Universal Humanoid Motion Representations for Physics-Based Control
Zhengyi Luo, Jinkun Cao, Josh Merel, Alexander Winkler, Jing Huang, Kris Kitani, Weipeng Xu
TL;DR
This paper introduces PULSE, a universal, physics-grounded motion representation for humanoid control. It achieves broad motion coverage by distilling a large-scale motion imitator into a probabilistic latent space using a variational information bottleneck and a proprioception-conditioned prior, enabling long-horizon, realistic motion. A learnable prior and residual action formulation facilitate efficient hierarchical RL, allowing the latent space to drive diverse generative and motion-tracking tasks with faster training and human-like behavior.

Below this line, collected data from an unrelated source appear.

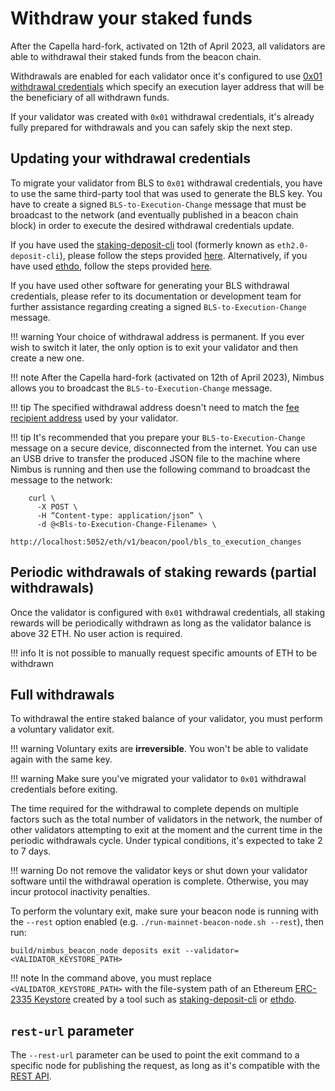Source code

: # Withdraw your staked funds

After the Capella hard-fork, activated on 12th of April 2023, all validators are able to withdrawal their staked funds from the beacon chain.

Withdrawals are enabled for each validator once it's configured to use [0x01 withdrawal credentials](https://notes.ethereum.org/@launchpad/withdrawals-faq#Q-What-are-0x00-and-0x01-withdrawal-credentials-prefixes) which specify an execution layer address that will be the beneficiary of all withdrawn funds.

If your validator was created with `0x01` withdrawal credentials, it's already fully prepared for withdrawals and you can safely skip the next step.

## Updating your withdrawal credentials

To migrate your validator from BLS to `0x01` withdrawal credentials, you have to use the same third-party tool that was used to generate the BLS key.
You have to create a signed `BLS-to-Execution-Change` message that must be broadcast to the network (and eventually published in a beacon chain block) in order to execute the desired withdrawal credentials update.

If you have used the [staking-deposit-cli](https://github.com/ethereum/staking-deposit-cli) tool (formerly known as `eth2.0-deposit-cli`), please follow the steps provided [here](https://launchpad.ethereum.org/en/btec/).
Alternatively, if you have used [ethdo](https://github.com/wealdtech/ethdo), follow the steps provided [here](https://github.com/wealdtech/ethdo/blob/master/docs/changingwithdrawalcredentials.md).

If you have used other software for generating your BLS withdrawal credentials, please refer to its documentation or development team for further assistance regarding creating a signed `BLS-to-Execution-Change` message.

!!! warning
    Your choice of withdrawal address is permanent.
    If you ever wish to switch it later, the only option is to exit your validator and then create a new one.

!!! note
    After the Capella hard-fork (activated on 12th of April 2023), Nimbus allows you to broadcast the `BLS-to-Execution-Change` message.

!!! tip
    The specified withdrawal address doesn't need to match the [fee recipient address](./suggested-fee-recipient.md) used by your validator.

!!! tip
    It's recommended that you prepare your `BLS-to-Execution-Change` message on a secure device, disconnected from the internet.
    You can use an USB drive to transfer the produced JSON file to the machine where Nimbus is running and then use the following command to broadcast the message to the network:

        curl \
          -X POST \
          -H “Content-type: application/json” \
          -d @<Bls-to-Execution-Change-Filename> \
          http://localhost:5052/eth/v1/beacon/pool/bls_to_execution_changes

## Periodic withdrawals of staking rewards (partial withdrawals)

Once the validator is configured with `0x01` withdrawal credentials, all staking rewards will be periodically withdrawn as long as the validator balance is above 32 ETH.
No user action is required.

!!! info
    It is not possible to manually request specific amounts of ETH to be withdrawn

## Full withdrawals

To withdrawal the entire staked balance of your validator, you must perform a voluntary validator exit.

!!! warning
    Voluntary exits are **irreversible**.
    You won't be able to validate again with the same key.

!!! warning
    Make sure you've migrated your validator to `0x01` withdrawal credentials before exiting.

The time required for the withdrawal to complete depends on multiple factors such as the total number of validators in the network, the number of other validators attempting to exit at the moment and the current time in the periodic withdrawals cycle.
Under typical conditions, it's expected to take 2 to 7 days.

!!! warning
    Do not remove the validator keys or shut down your validator software until the withdrawal operation is complete.
    Otherwise, you may incur protocol inactivity penalties.

To perform the voluntary exit, make sure your beacon node is running with the `--rest` option enabled (e.g. `./run-mainnet-beacon-node.sh --rest`), then run:

    build/nimbus_beacon_node deposits exit --validator=<VALIDATOR_KEYSTORE_PATH>

!!! note
    In the command above, you must replace `<VALIDATOR_KEYSTORE_PATH>` with the file-system path of an Ethereum [ERC-2335 Keystore](https://eips.ethereum.org/EIPS/eip-2335) created by a tool such as [staking-deposit-cli](https://github.com/ethereum/staking-deposit-cli) or [ethdo](https://github.com/wealdtech/ethdo).

## `rest-url` parameter

The `--rest-url` parameter can be used to point the exit command to a specific node for publishing the request, as long as it's compatible with the [REST API](./rest-api.md).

Experiments on AMASS-derived data and VR-tracking scenarios demonstrate improved imitation quality, generation diversity, and sample efficiency compared to state-of-the-art latent-space methods, while maintaining physical plausibility. This work positions PULSE as a foundation model for control, enabling scalable reuse of rich motor skills across a wide range of humanoid tasks.
Abstract
We present a universal motion representation that encompasses a comprehensive range of motor skills for physics-based humanoid control. Due to the high dimensionality of humanoids and the inherent difficulties in reinforcement learning, prior methods have focused on learning skill embeddings for a narrow range of movement styles (e.g. locomotion, game characters) from specialized motion datasets. This limited scope hampers their applicability in complex tasks. We close this gap by significantly increasing the coverage of our motion representation space. To achieve this, we first learn a motion imitator that can imitate all of human motion from a large, unstructured motion dataset. We then create our motion representation by distilling skills directly from the imitator. This is achieved by using an encoder-decoder structure with a variational information bottleneck. Additionally, we jointly learn a prior conditioned on proprioception (humanoid's own pose and velocities) to improve model expressiveness and sampling efficiency for downstream tasks. By sampling from the prior, we can generate long, stable, and diverse human motions. Using this latent space for hierarchical RL, we show that our policies solve tasks using human-like behavior. We demonstrate the effectiveness of our motion representation by solving generative tasks (e.g. strike, terrain traversal) and motion tracking using VR controllers.